Back on track, hopefully

Hi, If you had read my rant on my previous post and the posts before that too, you would have realized my frustration with the Maple Paper. Thankfully Raoul gave me a series of research papers, which gave a more logical way of calculating the infinitesimals. Also, I had been on a “vacation” for four days and hence did nothing those four days. Rejuvenated (I think) after my “vacation”, I plan to speed up work the coming days. However this is what I managed to do, the previous weekend, and yesterday.

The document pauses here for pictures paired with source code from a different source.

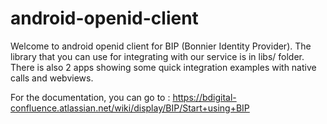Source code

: # android-openid-client
Welcome to android openid client for BIP (Bonnier Identity Provider). 
The library that you can use for integrating with our service is in libs/ folder. 
There is also 2 apps showing some quick integration examples with native calls and webviews.

For the documentation, you can go to : https://bdigital-confluence.atlassian.net/wiki/display/BIP/Start+using+BIP

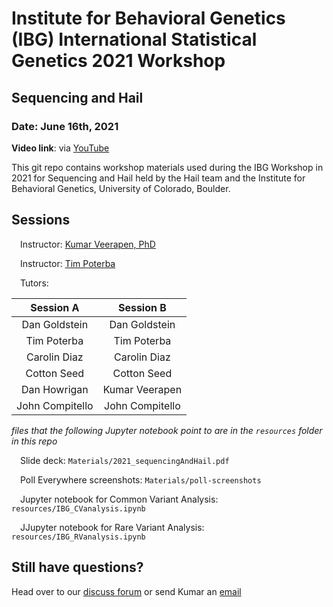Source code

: # Institute for Behavioral Genetics (IBG) International Statistical Genetics 2021 Workshop
## Sequencing and Hail
### Date: June 16th, 2021
**Video link**: via [YouTube](https://www.youtube.com/watch?v=2N_VqmX22Xg&list=PL-A34BVyxWtXn9nxuj8Gk1yRfxhpdZ4y2) 

This git repo contains workshop materials used during the IBG Workshop in 2021 for Sequencing and Hail held by the Hail team and the Institute for Behavioral Genetics, University of Colorado, Boulder.

## Sessions

&emsp;Instructor: [Kumar Veerapen, PhD](mailto:veerapen@broadinstitute.org)

&emsp;Instructor: [Tim Poterba](mailto:tpoterba@broadinstitute.org) 

&emsp;Tutors: 

| **Session A**      | **Session B** | 
| :---:        |    :----:   |          
| Dan Goldstein | Dan Goldstein |  
| Tim Poterba   | Tim Poterba |
| Carolin Diaz | Carolin Diaz |
| Cotton Seed | Cotton Seed |
| Dan Howrigan | Kumar Veerapen |
| John Compitello | John Compitello | 



_files that the following Jupyter notebook point to are in the `resources` folder in this repo_

&emsp;Slide deck: `Materials/2021_sequencingAndHail.pdf`

&emsp;Poll Everywhere screenshots: `Materials/poll-screenshots`

&emsp;Jupyter notebook for Common Variant Analysis: `resources/IBG_CVanalysis.ipynb`

&emsp;JJupyter notebook for Rare Variant Analysis: `resources/IBG_RVanalysis.ipynb`


## Still have questions?

Head over to our [discuss forum](discuss.hail.is) or send Kumar an [email](mailto:veerapen@broadinstitute.org) 
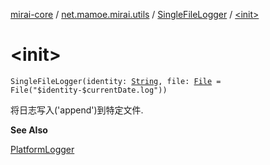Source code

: [mirai-core](../../index.md) / [net.mamoe.mirai.utils](../index.md) / [SingleFileLogger](index.md) / [&lt;init&gt;](./-init-.md)

# &lt;init&gt;

`SingleFileLogger(identity: `[`String`](https://kotlinlang.org/api/latest/jvm/stdlib/kotlin/-string/index.html)`, file: `[`File`](https://docs.oracle.com/javase/6/docs/api/java/io/File.html)` = File("$identity-$currentDate.log"))`

将日志写入('append')到特定文件.

**See Also**

[PlatformLogger](../-platform-logger/index.md)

1. Improve the documentation : I had written the documentation, using normal English. I rewrote the maths part using sphinx, (which is a tool that helps neat rendering of mathematical stuff) . I had some trouble with the technical mathematical definitions, but thanks to Sean, this PR is finally merged. https://github.com/sympy/sympy/pull/2282

2. Refactor the existing code:  I also found out I would be needing to rewrite most of my heuristic code, due to the new research paper, I optimized it a bit, meaning it would break if it found the first infinitesimals, instead of looping through to find out all infinitesimals. There is still work to be done, but atleast I got it in. https://github.com/sympy/sympy/pull/2286

3. Rewrite the second heuristic: In one of my previous posts https://manojbits.wordpress.com/2013/06/18/algebraicity-dsolve-and-core-sympy/ , I described the second heuristic. However in one of the papers, there seems to a better way to find out if either $\xi$ or $\eta$ is of the form $f(x)*g(y)$ when the other is zero. Before going into further details, one would have to know what an inverse ode is. An inverse ode is when you replace $f(x)$ by $x$ and vice versa in the ODE,  For example, the inverse ODE of $\frac{dy}{dx} = h(x, y)$ would be $\frac{dy}{dx} = h(y, x)$. So the paper says that, if  $\frac{1}{h^2}\frac{\partial^2 \left(\log h \right)}{\partial x \partial y}$ is separable in $x$ and $y$ , then $\eta$ would be of the form $f(x)*g(y)$ and $\xi$ would be zero. Now the factors containing $x$ when $\frac{1}{h^2}\frac{\partial^2 \left(\log h \right)}{\partial x \partial y}$ is separated, gives $f(x)$ , and $g(y)$ can be found out by integrating $e^{f*\frac{\partial }{\partial x}\left( \frac{1}{Fh}\right)}$ with respect to $y$. If you need to know the condition for which, $\xi$ is of the form $f(x)*g(y)$ and $\eta$ is zero, then one has to apply the same algorithm to the inverse ODE, and reverse the coordinates at the end. I neither know how this works out, nor did I try to find out why, however it works well and that is good enough for me right now.

I guess that’s all.